THE Socialists and Liberals among us may think that housing benefit is a person’s right here in the twenty-first century. Well, it would seem that most working people wouldn’t agree with you, and as a self-respecting Tory, nor do I. There are now over 50,000 families in the UK living in homes costing the taxpayer more than £30,000 a year. Is that justified? I don’t think so, and that’s because most ‘working families’ couldn’t afford to live in a home that costs that much to keep themselves. Remember, that’s just the rent. Council tax, living benefit (JSA, DLA, IS and ESA), health, education and the no doubt multiple disability cars cost the taxpayer more per year than it would cost to run the building of a police station.

I read an article this week about a lady called Stephanie Demouh, originally from Togo. She was entitled to hand-outs from the state because she claimed she was a single mother to six children and had chosen to reside in the UK. She was allocated a four-bedroom house in Belgravia, near Sloane Square, where she has been living for about three years with her children. She received housing benefit which totalled £1,200 a week, that’s £62400 per annum or more than three times the national average wage in just one year for a single family’s home. However, after the government housing benefit was capped at £400-a-week she was forced to move into temporary accommodation 10 miles away in Edgware by Westminster City Council. Needless to say she was not content with having to move, which on the one hand is understandable due to her large family, but on the other it isn’t fair that the tax payer should spend more than £60,000 per year on a home that they couldn’t afford to have themselves.

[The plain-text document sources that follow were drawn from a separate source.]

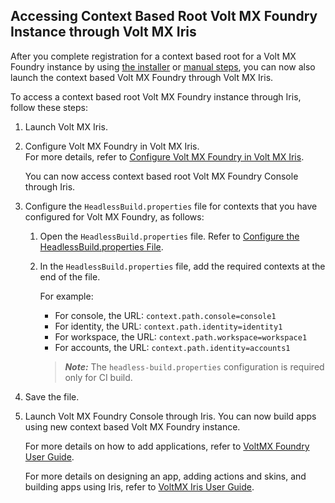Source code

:                             

Accessing Context Based Root Volt MX Foundry Instance through Volt MX Iris
-------------------------------------------------------------------------------

After you complete registration for a context based root for a Volt MX Foundry instance by using [the installer](ContextPath.md) or [manual steps](ContextRoot_MI.md), you can now also launch the context based Volt MX Foundry through Volt MX Iris.

To access a context based root Volt MX Foundry instance through Iris, follow these steps:  

1.  Launch Volt MX Iris.
2.  Configure Volt MX Foundry in Volt MX Iris.  
    For more details, refer to [Configure Volt MX Foundry in Volt MX Iris](../../../Iris/iris_user_guide/Content/LogInUsingCustAuth.md#ConfigureMobileFoundryInIrisEnterprise).
    
    You can now access context based root Volt MX Foundry Console through Iris.
    
3.  Configure the `HeadlessBuild.properties` file for contexts that you have configured for Volt MX Foundry, as follows:
    
    1.  Open the `HeadlessBuild.properties` file. Refer to [Configure the HeadlessBuild.properties File](../../../Iris/iris_user_guide/Content/CommandLine.md#Configur).
    2.  In the `HeadlessBuild.properties` file, add the required contexts at the end of the file.
        
        For example:
        
        *   For console, the URL: `context.path.console=console1`
        *   For identity, the URL: `context.path.identity=identity1`
        *   For workspace, the URL: `context.path.workspace=workspace1`
        *   For accounts, the URL: `context.path.identity=accounts1`
        
        > **_Note:_** The `headless-build.properties` configuration is required only for CI build.
        
4.  Save the file.
5.  Launch Volt MX Foundry Console through Iris. You can now build apps using new context based Volt MX Foundry instance.
    
    For more details on how to add applications, refer to [VoltMX Foundry User Guide](../../../Foundry/voltmx_foundry_user_guide/Content/Adding_Applications.md).
    
    For more details on designing an app, adding actions and skins, and building apps using Iris, refer to [VoltMX Iris User Guide](../../../Iris/iris_user_guide/Content/Introduction.md).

Later, it was proved that Ms Demouh had a husband earning a large salary. She had been fraudulently claiming as a single parent, when in fact she was married to a man that could have paid for it all himself. The Government responded to this particular case saying; ‘We will unhesitatingly take court action against those who make false claims to ensure that money only goes to those who genuinely need it.’

A crackdown on housing benefit has seen a massive fall in the number of families claiming over £30,000 a year, the Government say. There has been a 75 per cent drop in the largest claims in three years, new figures show, after ministers pledged to cut the ballooning welfare budget.

Thanks to changes in the law, payments to tenants are now capped at £250 a week for a one-bedroom flat and up to £400 for a four bedroom home. Still a very large amount to most, considering the average monthly mortgage is only £560.00 and rent £495.00.

So, isn’t it time we listened to welfare reform? New changes to housing benefit next month will see the taxpayer getting a fairer price for housing benefit, and out of work scroungers getting less in the ‘something for nothing’ culture in which they seem to thrive. Working people can feel less bitter as they slog along in work.